Work item>
Locate all lines in the data below that hold "NumReg" and show them.
(Information supplied)
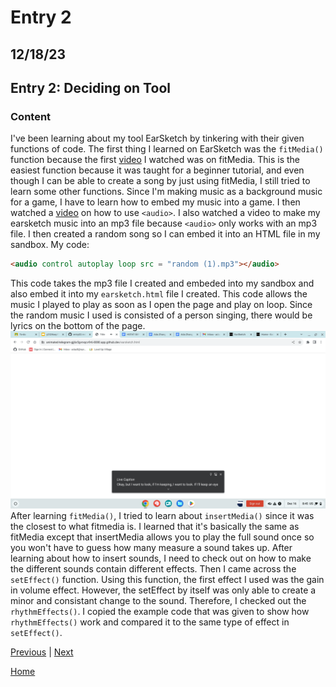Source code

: # Entry 2
## 12/18/23
## Entry 2: Deciding on Tool
### Content
I've been learning about my tool EarSketch by tinkering with their given functions of code. The first thing I learned on EarSketch was the `fitMedia()` function because the first [video](https://youtu.be/IzTgY1SLqgo?si=89TvcnY47OiMtb9m) I watched was on fitMedia. This is the easiest function because it was taught for a beginner tutorial, and even though I can be able to create a song by just using fitMedia, I still tried to learn some other functions. Since I'm making music as a background music for a game, I have to learn how to embed my music into a game. I then watched a [video](https://youtu.be/UHjTXLAS4tU?si=GEOdSMgSJWmH1yAG) on how to use `<audio>`. I also watched a video to make my earsketch music into an mp3 file because `<audio>` only works with an mp3 file. I then created a random song so I can embed it into an HTML file in my sandbox. My code:
```html
<audio control autoplay loop src = "random (1).mp3"></audio>
```
This code takes the mp3 file I created and embeded into my sandbox and also embed it into my `earsketch.html` file I created. This code allows the music I played to play as soon as I open the page and play on loop. Since the random music I used is consisted of a person singing, there would be lyrics on the bottom of the page. ![lyrics](lyrics.png)
After learning `fitMedia()`, I tried to learn about `insertMedia()` since it was the closest to what fitmedia is. I learned that it's basically the same as fitMedia except that insertMedia allows you to play the full sound once so you won't have to guess how many measure a sound takes up. After learning about how to insert sounds, I need to check out on how to make the different sounds contain different effects. Then I came across the `setEffect()` function. Using this function, the first effect I used was the gain in volume effect. However, the setEffect by itself was only able to create a minor and consistant change to the sound. Therefore, I checked out the `rhythmEffects()`. I copied the example code that was given to show how `rhythmEffects()` work and compared it to the same type of effect in `setEffect()`. 



[Previous](entry01.md) | [Next](entry03.md)

[Home](../README.md)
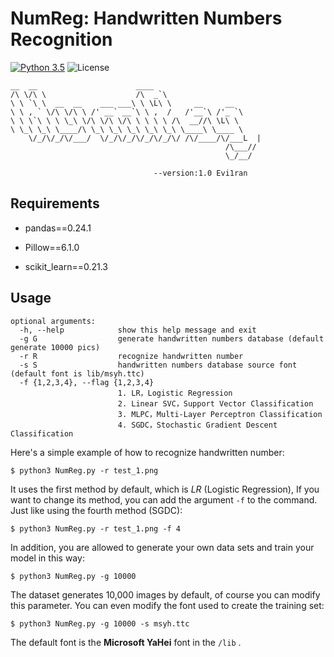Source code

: # NumReg: Handwritten Numbers Recognition
[![Python 3.5](https://img.shields.io/badge/python-3.5-yellow.svg)](https://www.python.org/) ![License](https://img.shields.io/badge/license-MIT-blue.svg)

    __  __                      ____
    /\ \/\ \                    /\  _`\
    \ \ `\ \  __  __    ___ ___\ \ \L\ \     __     __
    \ \ , ` \/\ \/\ \ /' __` __`\ \ ,  /   /'__`\ /'_ `\
    \ \ \`\ \ \ \_\ \/\ \/\ \/\ \ \ \ \ /\  __//\ \L\ \
    \ \_\ \_\ \____/\ \_\ \_\ \_\ \_\ \_\ \____\ \____ \
        \/_/\/_/\/___/  \/_/\/_/\/_/\/_/\/ /\/____/\/___L  |
                                                    /\___//
                                                    \_/__/
    
                                    --version:1.0 Evi1ran


Requirements
------------------------------------------------------------------

- pandas==0.24.1

- Pillow==6.1.0

- scikit_learn==0.21.3

  


Usage
---
```
optional arguments:
  -h, --help            show this help message and exit
  -g G                  generate handwritten numbers database (default generate 10000 pics)
  -r R                  recognize handwritten number
  -s S                  handwritten numbers database source font (default font is lib/msyh.ttc)
  -f {1,2,3,4}, --flag {1,2,3,4}
                        1. LR，Logistic Regression
                        2. Linear SVC，Support Vector Classification
                        3. MLPC，Multi-Layer Perceptron Classification
                        4. SGDC，Stochastic Gradient Descent Classification
```



Here's a simple example of how to recognize handwritten number:

```
$ python3 NumReg.py -r test_1.png  
```

It uses the first method by default, which is *LR* (Logistic Regression), If you want to change its method, you can add the argument `-f` to the command. Just like using the fourth method (SGDC):

```
$ python3 NumReg.py -r test_1.png -f 4
```



In addition, you are allowed to generate your own data sets and train your model in this way:

```
$ python3 NumReg.py -g 10000
```

The dataset generates 10,000 images by default, of course you can modify this parameter. You can even modify the font used to create the training set:

```
$ python3 NumReg.py -g 10000 -s msyh.ttc
```

The default font is the **Microsoft YaHei** font in the  `/lib` .

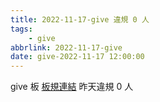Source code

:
 ```yaml
---
title: 2022-11-17-give 違規 0 人
tags:
    - give
abbrlink: 2022-11-17-give
date: give-2022-11-17 12:00:00
---
```

give 板 [板規連結](https://www.ptt.cc/bbs/give/M.1612495900.A.C32.html)
昨天違規 0 人
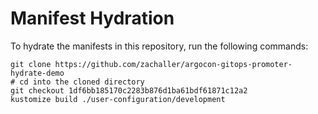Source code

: # Manifest Hydration

To hydrate the manifests in this repository, run the following commands:

```shell
git clone https://github.com/zachaller/argocon-gitops-promoter-hydrate-demo
# cd into the cloned directory
git checkout 1df6bb185170c2283b876d1ba61bdf61871c12a2
kustomize build ./user-configuration/development
```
(End Information supplied)
Solution to this problem>
: # NumReg: Handwritten Numbers Recognition
$ python3 NumReg.py -r test_1.png  
$ python3 NumReg.py -r test_1.png -f 4
$ python3 NumReg.py -g 10000
$ python3 NumReg.py -g 10000 -s msyh.ttc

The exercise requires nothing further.